The use of the filter system 1 Is as follows:
First, single cell suspensions or homogeneous molecular solutions are prepared. The one in the filter modules 3 filter to be used 19 are selected and used depending on the separation problem to be solved. The filter system 1 is placed on a platform, not shown here, and the connection 11 to the vacuum pump 13 manufactured. With a pipette 23 is on the first filter 19 of the filter module 3.1 given the suspension or solution to be separated. The vacuum pump 13 is employed. Following the separation of the suspension, also using a pipette 23 , Rinsing liquid, for example in the same volume as the applied suspension, on the first filter 19 of the filter module 3.1 abandoned and promoted by the system. Is the rinsing liquid right into the last filter module 3.3 is promoted, the vacuum pump 13 switched off. In the lines 5 there is now air. Are the retentates of the first filter module 3.1 is desired, so in this filter module using a pipette 23 Injected elution liquid until the filter module is completely filled with the liquid. This will put them in the filter 19 Desired components detached from the same and can be pipetted off easily.

Claims (8)

Closed filter system for separating biological cell suspensions and solutions from at least two filter modules each having at least one filter, characterized in that the filter modules ( 3 ) via at least one non-return line ( 5 ) are interconnected, the system ( 1 ) Pressure supply and discharge lines (7, 11), retention filter ( 9 . 15 ) in the pressure supply and discharge lines as well as a vacuum pump ( 13 ) to promote the cell suspensions or solutions to be separated and in each case at least one closure closing the openings of the filter modules ( 17 ) that is self-closing. A closed filter system according to claim 1, wherein the highest point ( 5.1 ) of the at least one line ( 5 ) above the maximum fill level (F _max .) of the filter modules ( 3 ) lies. Closed filter system according to one of the preceding claims, wherein in the filter modules ( 3.1 . 3.2 ) of the system ( 1 ) different filters ( 19 ) are used.

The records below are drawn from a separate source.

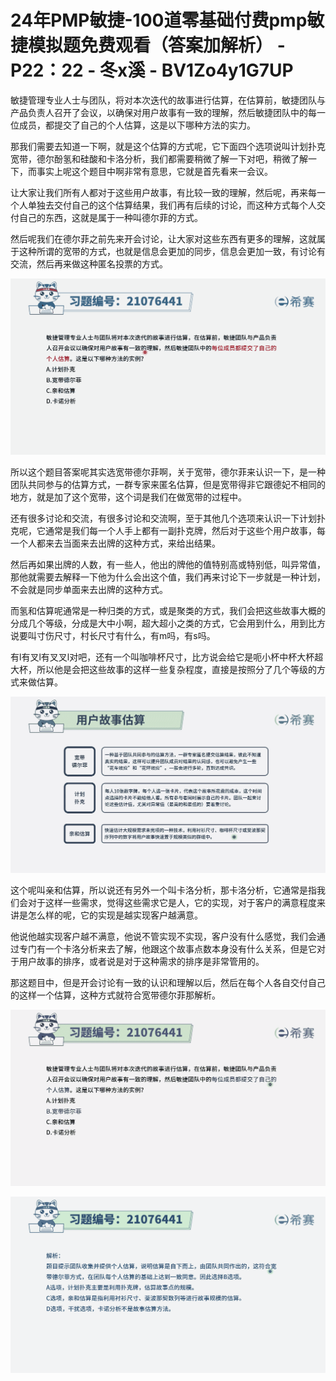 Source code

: # 24年PMP敏捷-100道零基础付费pmp敏捷模拟题免费观看（答案加解析） - P22：22 - 冬x溪 - BV1Zo4y1G7UP

敏捷管理专业人士与团队，将对本次迭代的故事进行估算，在估算前，敏捷团队与产品负责人召开了会议，以确保对用户故事有一致的理解，然后敏捷团队中的每一位成员，都提交了自己的个人估算，这是以下哪种方法的实力。

那我们需要去知道一下啊，就是这个估算的方式呢，它下面四个选项说叫计划扑克宽带，德尔酚氢和硅酸和卡洛分析，我们都需要稍微了解一下对吧，稍微了解一下，而事实上呢这个题目中啊非常有意思，它就是首先看来一会议。

让大家让我们所有人都对于这些用户故事，有比较一致的理解，然后呢，再来每一个人单独去交付自己的这个估算结果，我们再有后续的讨论，而这种方式每个人交付自己的东西，这就是属于一种叫德尔菲的方式。

然后呢我们在德尔菲之前先来开会讨论，让大家对这些东西有更多的理解，这就属于这种所谓的宽带的方式，也就是信息会更加的同步，信息会更加一致，有讨论有交流，然后再来做这种匿名投票的方式。



![](img/c8695bda349af9e13f4aa2fe2a055c02_1.png)

所以这个题目答案呢其实选宽带德尔菲啊，关于宽带，德尔菲来认识一下，是一种团队共同参与的估算方式，一群专家来匿名估算，但是宽带得非它跟德妃不相同的地方，就是加了这个宽带，这个词是我们在做宽带的过程中。

还有很多讨论和交流，有很多讨论和交流啊，至于其他几个选项来认识一下计划扑克呢，它通常是我们每一个人手上都有一副扑克牌，然后对于这些个用户故事，每一个人都来去当面来去出牌的这种方式，来给出结果。

然后再如果出牌的人数，有一些人，他出的牌他的值特别高或特别低，叫异常值，那他就需要去解释一下他为什么会出这个值，我们再来讨论下一步就是一种计划，不会就是同步单面来去出牌的这种方式。

而氢和估算呢通常是一种归类的方式，或是聚类的方式，我们会把这些故事大概的分成几个等级，分成是大中小啊，超大超小之类的方式，它会用到什么，用到比方说要叫寸伤尺寸，村长尺寸有什么，有m吗，有s吗。

有l有叉l有叉叉l对吧，还有一个叫咖啡杯尺寸，比方说会给它是呃小杯中杯大杯超大杯，所以他是会把这些故事的这样一些复杂程度，直接是按照分了几个等级的方式来做估算。



![](img/c8695bda349af9e13f4aa2fe2a055c02_3.png)

这个呢叫亲和估算，所以说还有另外一个叫卡洛分析，那卡洛分析，它通常是指我们会对于这样一些需求，觉得这些需求它是人，它的实现，对于客户的满意程度来讲是怎么样的呢，它的实现是越实现客户越满意。

他说他越实现客户越不满意，他说不管实现不实现，客户没有什么感觉，我们会通过专门有一个卡洛分析来去了解，他跟这个故事点数本身没有什么关系，但是它对于用户故事的排序，或者说是对于这种需求的排序是非常管用的。

那这题目中，但是开会讨论有一致的认识和理解以后，然后在每个人各自交付自己的这样一个估算，这种方式就符合宽带德尔菲那解析。



![](img/c8695bda349af9e13f4aa2fe2a055c02_5.png)

![](img/c8695bda349af9e13f4aa2fe2a055c02_6.png) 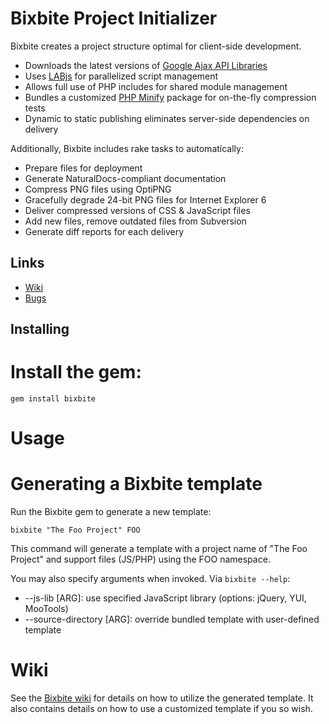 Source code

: # Bixbite Project Initializer

Bixbite creates a project structure optimal for client-side development.

* Downloads the latest versions of [Google Ajax API Libraries](http://code.google.com/apis/ajaxlibs/)
* Uses [LABjs](http://labjs.com/) for parallelized script management
* Allows full use of PHP includes for shared module management
* Bundles a customized [PHP Minify](http://code.google.com/p/minify/) package for on-the-fly compression tests
* Dynamic to static publishing eliminates server-side dependencies on delivery

Additionally, Bixbite includes rake tasks to automatically:

* Prepare files for deployment
* Generate NaturalDocs-compliant documentation
* Compress PNG files using OptiPNG
* Gracefully degrade 24-bit PNG files for Internet Explorer 6
* Deliver compressed versions of CSS & JavaScript files
* Add new files, remove outdated files from Subversion
* Generate diff reports for each delivery

## Links

 * [Wiki](http://wiki.github.com/doctyper/bixbite)
 * [Bugs](http://github.com/doctyper/bixbite/issues)

## Installing

# Install the gem:
    gem install bixbite

# Usage

# Generating a Bixbite template

Run the Bixbite gem to generate a new template:

    bixbite "The Foo Project" FOO

This command will generate a template with a project name of "The Foo Project" and support files (JS/PHP) using the FOO namespace.

You may also specify arguments when invoked. Via `bixbite --help`:

 * --js-lib [ARG]: use specified JavaScript library (options: jQuery, YUI, MooTools)
 * --source-directory [ARG]: override bundled template with user-defined template

# Wiki

See the [Bixbite wiki](http://wiki.github.com/doctyper/bixbite) for details on how to utilize the generated template. It also contains details on how to use a customized template if you so wish.
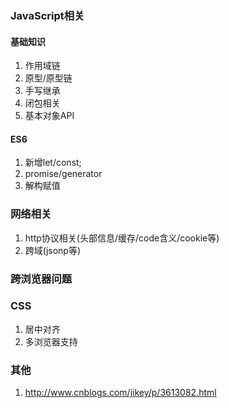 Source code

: ### JavaScript相关
#### 基础知识
 1. 作用域链
 2. 原型/原型链
 3. 手写继承
 4. 闭包相关
 5. 基本对象API
#### ES6
 1. 新增let/const;
 2. promise/generator
 3. 解构赋值
### 网络相关
 1. http协议相关(头部信息/缓存/code含义/cookie等)
 2. 跨域(jsonp等)
### 跨浏览器问题

### CSS
 1. 居中对齐
 2. 多浏览器支持


 ###    其他
 
 1. http://www.cnblogs.com/jikey/p/3613082.html
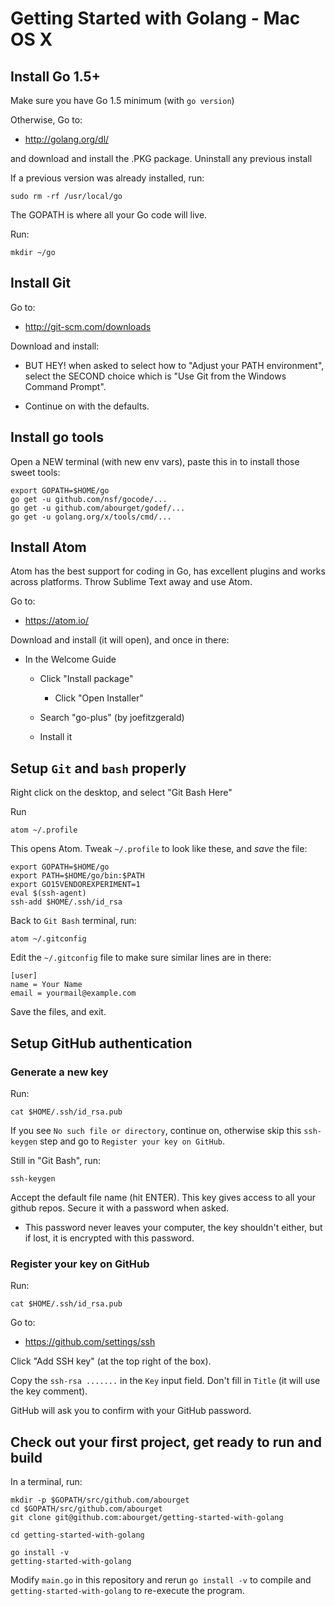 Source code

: Getting Started with Golang - Mac OS X
======================================

Install Go 1.5+
---------------

Make sure you have Go 1.5 minimum (with `go version`)

Otherwise, Go to:

* http://golang.org/dl/

and download and install the .PKG package. Uninstall any previous
install

If a previous version was already installed, run:

    sudo rm -rf /usr/local/go

The GOPATH is where all your Go code will live.

Run:

    mkdir ~/go


Install Git
-----------

Go to:

* http://git-scm.com/downloads

Download and install:

* BUT HEY! when asked to select how to "Adjust your PATH environment",
  select the SECOND choice which is "Use Git from the Windows Command
  Prompt".

* Continue on with the defaults.


Install go tools
----------------

Open a NEW terminal (with new env vars), paste this in to install
those sweet tools:

    export GOPATH=$HOME/go
    go get -u github.com/nsf/gocode/...
    go get -u github.com/abourget/godef/...
    go get -u golang.org/x/tools/cmd/...


Install Atom
------------

Atom has the best support for coding in Go, has excellent plugins and
works across platforms. Throw Sublime Text away and use Atom.

Go to:

* https://atom.io/

Download and install (it will open), and once in there:

 * In the Welcome Guide

   * Click "Install package"

     * Click "Open Installer"

   * Search "go-plus" (by joefitzgerald)

   * Install it


Setup `Git` and `bash` properly
-------------------------------

Right click on the desktop, and select "Git Bash Here"

Run

    atom ~/.profile

This opens Atom.  Tweak `~/.profile` to look like these, and *save* the file:

    export GOPATH=$HOME/go
    export PATH=$HOME/go/bin:$PATH
    export GO15VENDOREXPERIMENT=1
    eval $(ssh-agent)
    ssh-add $HOME/.ssh/id_rsa

Back to `Git Bash` terminal, run:

    atom ~/.gitconfig

Edit the `~/.gitconfig` file to make sure similar lines are in there:

    [user]
	name = Your Name
	email = yourmail@example.com

Save the files, and exit.


Setup GitHub authentication
---------------------------


### Generate a new key

Run:

    cat $HOME/.ssh/id_rsa.pub

If you see `No such file or directory`, continue on, otherwise skip
this `ssh-keygen` step and go to `Register your key on GitHub`.

Still in "Git Bash", run:

    ssh-keygen

Accept the default file name (hit ENTER).  This key gives access to
all your github repos. Secure it with a password when asked.

  * This password never leaves your computer, the key shouldn't
    either, but if lost, it is encrypted with this password.


### Register your key on GitHub

Run:

    cat $HOME/.ssh/id_rsa.pub

Go to:

* https://github.com/settings/ssh

Click "Add SSH key" (at the top right of the box).

Copy the `ssh-rsa .......` in the `Key` input field. Don't fill in
`Title` (it will use the key comment).

GitHub will ask you to confirm with your GitHub password.


Check out your first project, get ready to run and build
--------------------------------------------------------

In a terminal, run:

    mkdir -p $GOPATH/src/github.com/abourget
    cd $GOPATH/src/github.com/abourget
    git clone git@github.com:abourget/getting-started-with-golang

    cd getting-started-with-golang

    go install -v
    getting-started-with-golang

Modify `main.go` in this repository and rerun `go install -v` to compile and
`getting-started-with-golang` to re-execute the program.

Closed filter system according to claim 3, wherein at least one filter of the different filters ( 19 ) is functionalized in a cell-specific manner. Closed filter system according to claim 4, where at least one filter ( 19 ) is covered with proteins, peptides or nucleic acids. Closed filter system according to one of the preceding claims, wherein the filter system ( 1 ) is arranged in an automatic pipetting device and at least one liquid addition and removal device is arranged per filter module. Process for multi-stage separation enrichment and separation of biological cell suspensions and solutions, wherein a closed filter system according to one of claims 1 to 6 is used. Method according to the preceding claim 7, wherein the filter system ( 1 ) has specifically functionalized filters.